American football player (born 2001)

Marist Lealofi Liufau (born February 9, 2001) is an American professional football outside linebacker for the Dallas Cowboys of the National Football League (NFL). He played college football for the Notre Dame Fighting Irish.

==Early life==
Liufau attended Punahou School in Honolulu, Hawaii. He was selected to play in the 2019 Polynesian Bowl. He committed to the University of Notre Dame to play college football.

==College career==
In his first season at Notre Dame in 2019, Liufau appeared in four games and in 2020 he started three of 10 games and had 22 tackles and 0.5 sacks. He missed the 2021 season after suffering an ankle injury in practice. Liufau returned from the injury in 2022 to start all 13 games and finished with 51 tackles, 0.5 sacks and an interception. As a senior in 2023, he started all 12 games he played in, recording 44 tackles and three sacks. Liufau opted out of the 2023 Sun Bowl and entered the 2024 NFL draft.

==Professional career==

Liufau was drafted by the Dallas Cowboys in the third round with the 87th overall selection in the 2024 NFL draft.
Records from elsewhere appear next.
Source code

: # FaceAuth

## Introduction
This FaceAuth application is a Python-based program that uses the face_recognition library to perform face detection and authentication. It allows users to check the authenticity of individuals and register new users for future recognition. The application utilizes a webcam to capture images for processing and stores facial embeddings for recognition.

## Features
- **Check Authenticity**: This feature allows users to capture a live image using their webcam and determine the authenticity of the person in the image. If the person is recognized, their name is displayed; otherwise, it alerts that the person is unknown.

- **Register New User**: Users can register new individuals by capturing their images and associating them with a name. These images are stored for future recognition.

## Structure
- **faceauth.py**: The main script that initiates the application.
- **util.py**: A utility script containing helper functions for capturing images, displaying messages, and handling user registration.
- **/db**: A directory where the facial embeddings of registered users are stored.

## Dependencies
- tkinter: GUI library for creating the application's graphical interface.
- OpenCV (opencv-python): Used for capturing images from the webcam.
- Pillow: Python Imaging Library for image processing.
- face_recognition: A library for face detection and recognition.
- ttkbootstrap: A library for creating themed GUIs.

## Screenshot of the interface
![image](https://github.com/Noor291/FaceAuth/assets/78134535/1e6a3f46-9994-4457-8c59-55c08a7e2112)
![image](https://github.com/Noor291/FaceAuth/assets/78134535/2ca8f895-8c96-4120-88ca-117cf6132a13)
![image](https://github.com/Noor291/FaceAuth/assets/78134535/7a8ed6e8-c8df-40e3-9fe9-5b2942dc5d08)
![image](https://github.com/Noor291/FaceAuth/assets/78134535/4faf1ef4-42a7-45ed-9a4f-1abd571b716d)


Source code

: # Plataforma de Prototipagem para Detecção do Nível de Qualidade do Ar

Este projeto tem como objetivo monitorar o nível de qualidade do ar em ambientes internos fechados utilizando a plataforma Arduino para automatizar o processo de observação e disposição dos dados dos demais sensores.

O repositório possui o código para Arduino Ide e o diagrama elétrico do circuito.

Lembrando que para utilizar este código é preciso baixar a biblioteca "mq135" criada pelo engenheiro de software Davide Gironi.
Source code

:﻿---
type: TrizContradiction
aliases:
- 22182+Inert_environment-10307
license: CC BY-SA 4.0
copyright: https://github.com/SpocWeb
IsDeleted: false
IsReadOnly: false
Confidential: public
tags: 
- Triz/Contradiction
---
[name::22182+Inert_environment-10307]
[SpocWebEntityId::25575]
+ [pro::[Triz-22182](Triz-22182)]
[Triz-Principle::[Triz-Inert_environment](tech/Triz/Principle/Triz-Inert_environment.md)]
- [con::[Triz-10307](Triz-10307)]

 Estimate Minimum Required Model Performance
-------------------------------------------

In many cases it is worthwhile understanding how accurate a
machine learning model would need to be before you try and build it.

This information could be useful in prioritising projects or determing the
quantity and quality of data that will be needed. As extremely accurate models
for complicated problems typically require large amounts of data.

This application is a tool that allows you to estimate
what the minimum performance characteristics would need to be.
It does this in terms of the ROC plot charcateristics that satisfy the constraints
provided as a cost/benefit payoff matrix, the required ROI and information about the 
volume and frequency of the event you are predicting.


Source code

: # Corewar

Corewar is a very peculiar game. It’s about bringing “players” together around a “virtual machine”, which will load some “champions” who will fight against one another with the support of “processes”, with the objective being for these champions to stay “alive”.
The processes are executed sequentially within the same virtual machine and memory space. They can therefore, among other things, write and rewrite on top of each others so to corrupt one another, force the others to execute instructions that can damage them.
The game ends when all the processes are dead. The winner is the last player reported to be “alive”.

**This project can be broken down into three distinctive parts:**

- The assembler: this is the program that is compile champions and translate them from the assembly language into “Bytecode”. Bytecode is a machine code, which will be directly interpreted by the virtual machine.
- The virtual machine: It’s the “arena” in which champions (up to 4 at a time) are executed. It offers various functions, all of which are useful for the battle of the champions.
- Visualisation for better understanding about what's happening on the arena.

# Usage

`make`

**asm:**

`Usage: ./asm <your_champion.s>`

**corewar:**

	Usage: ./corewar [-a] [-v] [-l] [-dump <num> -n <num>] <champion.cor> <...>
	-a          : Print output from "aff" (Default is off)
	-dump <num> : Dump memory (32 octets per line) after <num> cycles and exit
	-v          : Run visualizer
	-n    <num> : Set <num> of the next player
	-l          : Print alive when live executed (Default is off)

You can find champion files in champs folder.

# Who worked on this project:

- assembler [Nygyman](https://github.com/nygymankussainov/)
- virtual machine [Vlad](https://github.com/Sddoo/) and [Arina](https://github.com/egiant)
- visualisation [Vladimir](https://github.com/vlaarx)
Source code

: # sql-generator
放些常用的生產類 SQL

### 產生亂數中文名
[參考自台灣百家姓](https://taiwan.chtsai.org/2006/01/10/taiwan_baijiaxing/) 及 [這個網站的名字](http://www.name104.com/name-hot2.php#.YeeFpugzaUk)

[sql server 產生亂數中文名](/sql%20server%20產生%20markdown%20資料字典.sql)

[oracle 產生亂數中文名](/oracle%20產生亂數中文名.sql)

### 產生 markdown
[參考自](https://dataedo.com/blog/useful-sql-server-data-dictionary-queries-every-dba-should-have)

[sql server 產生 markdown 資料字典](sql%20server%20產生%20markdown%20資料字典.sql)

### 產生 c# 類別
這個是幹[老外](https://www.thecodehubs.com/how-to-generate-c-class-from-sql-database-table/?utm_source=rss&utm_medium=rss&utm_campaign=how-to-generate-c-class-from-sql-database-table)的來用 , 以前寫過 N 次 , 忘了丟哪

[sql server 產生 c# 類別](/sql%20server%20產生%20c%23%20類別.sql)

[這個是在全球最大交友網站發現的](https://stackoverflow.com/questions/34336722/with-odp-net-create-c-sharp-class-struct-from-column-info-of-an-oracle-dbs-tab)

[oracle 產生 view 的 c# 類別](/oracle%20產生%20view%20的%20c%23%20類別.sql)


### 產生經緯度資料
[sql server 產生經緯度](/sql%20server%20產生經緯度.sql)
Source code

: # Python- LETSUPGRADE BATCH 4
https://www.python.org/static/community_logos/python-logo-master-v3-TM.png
On August 30, 2026, Liufau was placed on injured reserve after suffering a fractured forearm in the preseason.

Pre-draft measurables
| Height | Weight | Arm length | Hand span | Wingspan | 40-yard dash | 10-yard split | 20-yard split | 20-yard shuttle | Three-cone drill | Vertical jump | Broad jump | Bench press |
| 6 ft 2+1⁄8 in (1.88 m) | 234 lb (106 kg) | 34+1⁄4 in (0.87 m) | 9+7⁄8 in (0.25 m) | 6 ft 7+3⁄8 in (2.02 m) | 4.64 s | 1.59 s | 2.72 s | 4.18 s | 7.14 s | 30.0 in (0.76 m) | 9 ft 0 in (2.74 m) | 16 reps |
All values from NFL Combine/Pro Day

==Career statistics==

===NFL===

Legend
| Bold | Career high |

Year: Team; Games; Tackles; Interceptions; Fumbles
GP: GS; Total; Solo; Ast; Sck; TFL; Sfty; PD; Int; Yds; Avg; Lng; TD; FF; FR; TD
2024: DAL; 17; 9; 50; 30; 20; 1.5; 4; 0; 3; 0; 0; 0.0; 0; 0; 2; 1; 0
2025: DAL; 17; 5; 30; 17; 13; 1.0; 1; 0; 0; 0; 0; 0.0; 0; 0; 1; 0; 0
Career: 34; 14; 80; 47; 33; 2.5; 5; 0; 3; 0; 0; 0.0; 0; 0; 3; 1; 0

===College===

| Year | Team | Games |  | Tackles |  |  |  | Interceptions |  |  |  | Fumbles |  |  |
| GP | GS | Total | Solo | Ast | Sack | PD | Int | Yds | TD | FF | FR | TD |
| 2019 | Notre Dame | 4 | 0 | 0 | 0 | 0 | 0.0 | 0 | 0 | 0 | 0 | 0 | 0 | 0 |
| 2020 | Notre Dame | 10 | 3 | 22 | 10 | 12 | 0.5 | 0 | 0 | 0 | 0 | 0 | 1 | 0 |
| 2021 | Notre Dame | 0 | 0 | DNP |  |  |  |  |  |  |  |  |  |  |
| 2022 | Notre Dame | 13 | 13 | 51 | 22 | 29 | 0.5 | 1 | 1 | 0 | 0 | 0 | 1 | 0 |
| 2023 | Notre Dame | 12 | 12 | 44 | 23 | 21 | 3.0 | 2 | 0 | 0 | 0 | 1 | 1 | 0 |
| Career |  | 39 | 28 | 117 | 55 | 62 | 4.0 | 3 | 1 | 0 | 0 | 1 | 3 | 0 |

==Personal life==
Liufau is the cousin of Los Angeles Rams wide receiver Puka Nacua.

Liufau is dating WNBA star guard, and former Notre Dame Fighting Irish, Sonia Citron.